Required action
Go through the records below line by line, counting those that contain the word "Encoder"; answer with the count only.

(Data listing)

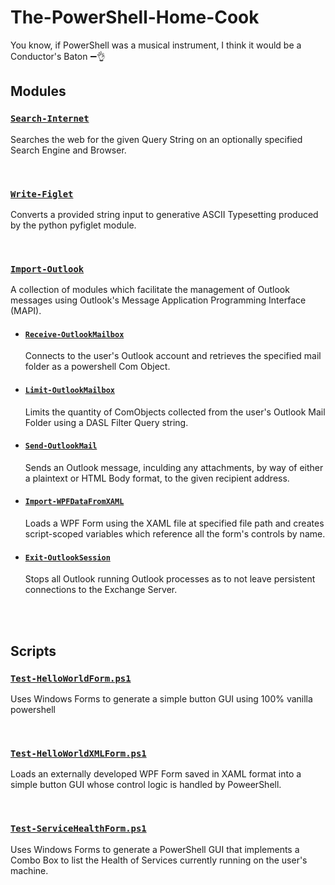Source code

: # The-PowerShell-Home-Cook
You know, if PowerShell was a musical instrument, I think it would be a Conductor's Baton  :heavy_minus_sign::ok_hand:

## Modules
### [`Search-Internet`](./Modules/Search-Internet/Search-Internet.psm1)
Searches the web for the given Query String on an optionally specified Search Engine and Browser.   
   
<br>   
   
### [`Write-Figlet`](./Modules/Write-Figlet/Write-Figlet.psm1)
Converts a provided string input to generative ASCII Typesetting produced by the python pyfiglet module.
   
<br>   
   
### [`Import-Outlook`](./Modules/Import-Outlook/Import-Outlook.psm1)
A collection of modules which facilitate the management of Outlook messages using Outlook's  Message Application Programming Interface (MAPI).
   
- #### [`Receive-OutlookMailbox`](./Modules/Import-Outlook/Import-Outlook.psm1)
    Connects to the user's Outlook account and retrieves the specified mail folder as a powershell Com Object.   

- #### [`Limit-OutlookMailbox`](./Modules/Import-Outlook/Import-Outlook.psm1)
    Limits the quantity of ComObjects collected from the user's Outlook Mail Folder using a DASL Filter Query string.   
 
- #### [`Send-OutlookMail`](./Modules/Import-Outlook/Import-Outlook.psm1)
    Sends an Outlook message, inculding any attachments, by way of either a plaintext or HTML Body format, to the given recipient address.

- #### [`Import-WPFDataFromXAML`](./Modules/Import-Outlook/Import-Outlook.psm1)
    Loads a WPF Form using the XAML file at specified file path and creates script-scoped variables which reference all the form's controls by name. 

- #### [`Exit-OutlookSession`](./Modules/Import-Outlook/Import-Outlook.psm1)
    Stops all Outlook running Outlook processes as to not leave persistent connections to the Exchange Server.

<br>
<br>

## Scripts
### [`Test-HelloWorldForm.ps1`](./Scripts/Test-HelloWorldForm.ps1)
Uses Windows Forms to generate a simple button GUI using 100% vanilla powershell
   
<br>

### [`Test-HelloWorldXMLForm.ps1`](./Scripts/Test-HelloWorldXMLForm.ps1)
Loads an externally developed WPF Form saved in XAML format into a simple button GUI whose control logic is handled by PoweerShell.
   
<br>

### [`Test-ServiceHealthForm.ps1`](./Scripts/Test-ServiceHealthForm.ps1)
Uses Windows Forms to generate a PowerShell GUI that implements a Combo Box to list the Health of Services currently running on the user's machine.
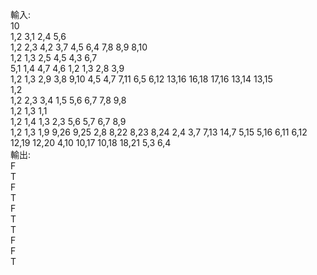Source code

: 輸入:<br>
10<br>
1,2 3,1 2,4 5,6<br>
1,2 2,3 4,2 3,7 4,5 6,4 7,8 8,9 8,10<br>
1,2 1,3 2,5 4,5 4,3 6,7<br>
5,1 1,4 4,7 4,6 1,2 1,3 2,8 3,9<br>
1,2 1,3 2,9 3,8 9,10 4,5 4,7 7,11 6,5 6,12 13,16 16,18 17,16 13,14 13,15<br>
1,2<br>
1,2 2,3 3,4 1,5 5,6 6,7 7,8 9,8<br>
1,2 1,3 1,1<br>
1,2 1,4 1,3 2,3 5,6 5,7 6,7 8,9<br>
1,2 1,3 1,9 9,26 9,25 2,8 8,22 8,23 8,24 2,4 3,7 7,13 14,7 5,15 5,16 6,11 6,12 12,19 12,20 4,10 10,17 10,18 18,21 5,3 6,4<br>
輸出:<br>
F<br>
T<br>
F<br>
T<br>
F<br>
T<br>
T<br>
F<br>
F<br>
T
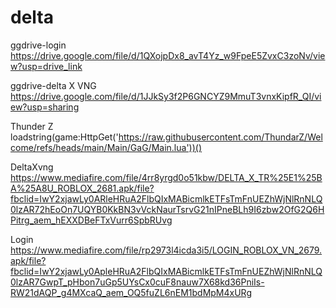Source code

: # delta

ggdrive-login
https://drive.google.com/file/d/1QXojpDx8_avT4Yz_w9FpeE5ZvxC3zoNv/view?usp=drive_link

ggdrive-delta X VNG 
https://drive.google.com/file/d/1JJkSy3f2P6GNCYZ9MmuT3vnxKipfR_QI/view?usp=sharing


Thunder Z
loadstring(game:HttpGet('https://raw.githubusercontent.com/ThundarZ/Welcome/refs/heads/main/Main/GaG/Main.lua'))()



DeltaXvng
https://www.mediafire.com/file/4rr8yrgd0o51kbw/DELTA_X_TR%25E1%25BA%25A8U_ROBLOX_2681.apk/file?fbclid=IwY2xjawLy0ARleHRuA2FlbQIxMABicmlkETFsTmFnUEZhWjNlRnNLQ0lzAR72hEoOn7UQYB0KkBN3vVckNaurTsrvG21nIPneBLh9I6zbw2OfG2Q6HPitrg_aem_hEXXDBeFTxVurr6SpbRUvg



Login
https://www.mediafire.com/file/rp2973l4icda3i5/LOGIN_ROBLOX_VN_2679.apk/file?fbclid=IwY2xjawLy0ApleHRuA2FlbQIxMABicmlkETFsTmFnUEZhWjNlRnNLQ0lzAR7GwpT_pHbon7uGp5UYsCx0cuF8nauw7X68kd36PniIs-RW21dAQP_g4MXcaQ_aem_OQ5fuZL6nEM1bdMpM4xURg

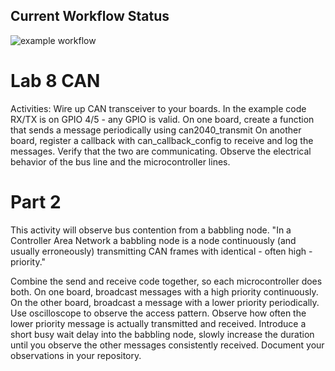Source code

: ## Current Workflow Status

![example workflow](https://github.com/uofu-emb/2024-Lab8-Chase-Stephen.git/actions/workflows/main.yml/badge.svg)

# Lab 8 CAN
Activities:
Wire up CAN transceiver to your boards. In the example code RX/TX is on GPIO 4/5 - any GPIO is valid.
On one board, create a function that sends a message periodically using can2040_transmit
On another board, register a callback with can_callback_config to receive and log the messages.
Verify that the two are communicating.
Observe the electrical behavior of the bus line and the microcontroller lines.

# Part 2
This activity will observe bus contention from a babbling node. "In a Controller Area Network a babbling node is a node continuously (and usually erroneously) transmitting CAN frames with identical - often high - priority."

Combine the send and receive code together, so each microcontroller does both.
On one board, broadcast messages with a high priority continuously.
On the other board, broadcast a message with a lower priority periodically.
Use oscilloscope to observe the access pattern.
Observe how often the lower priority message is actually transmitted and received.
Introduce a short busy wait delay into the babbling node, slowly increase the duration until you observe the other messages consistently received.
Document your observations in your repository.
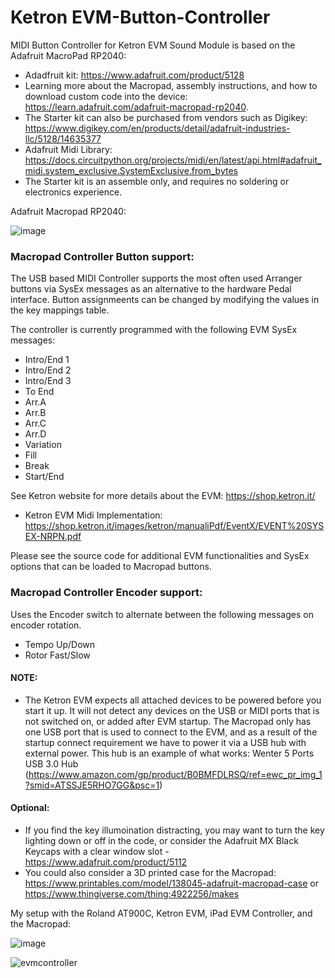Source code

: # Ketron EVM-Button-Controller

MIDI Button Controller for Ketron EVM Sound Module is based on the Adafruit MacroPad RP2040: 
- Adadfruit kit: https://www.adafruit.com/product/5128
- Learning more about the Macropad, assembly instructions, and how to download custom code into the device: https://learn.adafruit.com/adafruit-macropad-rp2040. 
- The Starter kit can also be purchased from vendors such as Digikey: https://www.digikey.com/en/products/detail/adafruit-industries-llc/5128/14635377
- Adafruit Midi Library: https://docs.circuitpython.org/projects/midi/en/latest/api.html#adafruit_midi.system_exclusive.SystemExclusive.from_bytes
- The Starter kit is an assemble only, and requires no soldering or electronics experience.

Adafruit Macropad RP2040:

![image](https://github.com/user-attachments/assets/6fd9b969-9b77-4c2a-81fc-0f7a34129f4d)

### Macropad Controller Button support:

The USB based MIDI Controller supports the most often used Arranger buttons via SysEx messages as an alternative to the hardware Pedal interface. Button assignmeents can be changed by modifying the values in the key mappings table.

The controller is currently programmed with the following EVM SysEx messages:
- Intro/End 1
- Intro/End 2
- Intro/End 3
- To End
- Arr.A
- Arr.B
- Arr.C
- Arr.D
- Variation
- Fill
- Break
- Start/End

See Ketron website for more details about the EVM: https://shop.ketron.it/
- Ketron EVM Midi Implementation: https://shop.ketron.it/images/ketron/manualiPdf/EventX/EVENT%20SYSEX-NRPN.pdf

Please see the source code for additional EVM functionalities and SysEx options that can be loaded to Macropad buttons.

### Macropad Controller Encoder support:
Uses the Encoder switch to alternate between the following messages on encoder rotation.
- Tempo Up/Down
- Rotor Fast/Slow
  
#### NOTE: 
- The Ketron EVM expects all attached devices to be powered before you start it up. It will not detect any devices on the USB or MIDI ports that is not switched on, or added after EVM startup. The Macropad only has one USB port that is used to connect to the EVM, and as a result of the startup connect requirement we have to power it via a USB hub with external power. This hub is an example of what works:  Wenter 5 Ports USB 3.0 Hub (https://www.amazon.com/gp/product/B0BMFDLRSQ/ref=ewc_pr_img_1?smid=ATSSJE5RHO7GG&psc=1)

#### Optional:
- If you find the key illumoination distracting, you may want to turn the key lighting down or off in the code, or consider the Adafruit MX Black Keycaps with a clear window slot - https://www.adafruit.com/product/5112
- You could also consider a 3D printed case for the Macropad: https://www.printables.com/model/138045-adafruit-macropad-case or https://www.thingiverse.com/thing:4922256/makes

My setup with the Roland AT900C, Ketron EVM, iPad EVM Controller, and the Macropad:

![image](https://github.com/user-attachments/assets/b157a384-70e0-4774-a011-49b8d7b529fb)

![evmcontroller](https://github.com/user-attachments/assets/fc7d9abd-cd57-4e6a-b8d0-eabdaff797d1)






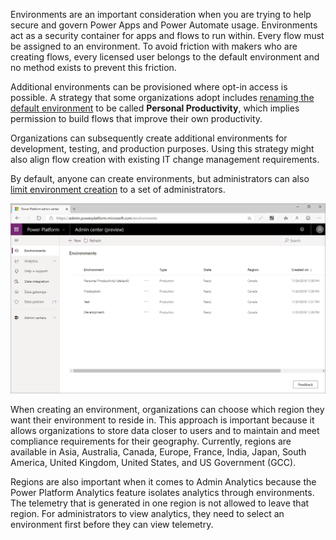Environments are an important consideration when you are trying to help secure and
govern Power Apps and Power Automate usage. Environments act as a security
container for apps and flows to run within. Every flow must be
assigned to an environment. To avoid friction with makers who are creating
flows, every licensed user belongs to the default environment and no method exists to prevent this friction. 

Additional environments can be provisioned where opt-in access is possible. 
A strategy that some organizations adopt includes [renaming the default environment](https://docs.microsoft.com/power-platform/admin/environments-administration.md?azure-portal=true#rename-your-environment) 
to be called **Personal Productivity**, which implies permission to build
flows that improve their own productivity. 

Organizations can subsequently create additional environments for development, 
testing, and production purposes. Using this strategy might also align flow creation
with existing IT change management requirements.

By default, anyone can create environments, but administrators can also
[limit environment creation](https://docs.microsoft.com/power-platform/admin/control-environment-creation/?azure-portal=true)
to a set of administrators.

![Power Platform Admin Center displaying a list of environments including Personal Productivity, Production, Test, and Development](../media/1-environments.png)

When creating an environment, organizations can choose which region they
want their environment to reside in. This approach is important because it allows 
organizations to store data closer to users and to maintain
and meet compliance requirements for their geography. Currently, regions are
available in Asia, Australia, Canada, Europe, France, India, Japan,
South America, United Kingdom, United States, and US Government (GCC).

Regions are also important when it comes to Admin Analytics because the
Power Platform Analytics feature isolates analytics through
environments. The telemetry that is generated in one region is not
allowed to leave that region. For administrators to view analytics, they
need to select an environment first before they can view telemetry.
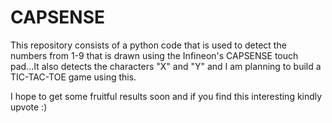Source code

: # CAPSENSE

This repository consists of a python code that is used to detect the numbers from 1-9 that is drawn using the Infineon's CAPSENSE touch pad...It also detects the characters "X" and "Y" and I am planning to build a TIC-TAC-TOE game using this. 

I hope to get some fruitful results soon and if you find this interesting kindly upvote :)
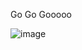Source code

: Go Go Gooooo


![image](https://github.com/user-attachments/assets/6727dff5-73d8-40d3-a2c4-ee1dcc2e1fe2)
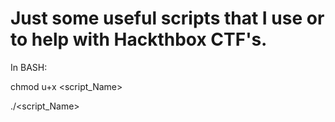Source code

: # Just some useful scripts that I use or to help with Hackthbox CTF's. 
 In BASH: 
 
 chmod u+x <script_Name> 
 
 ./<script_Name>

(End Data listing)

Expected output
2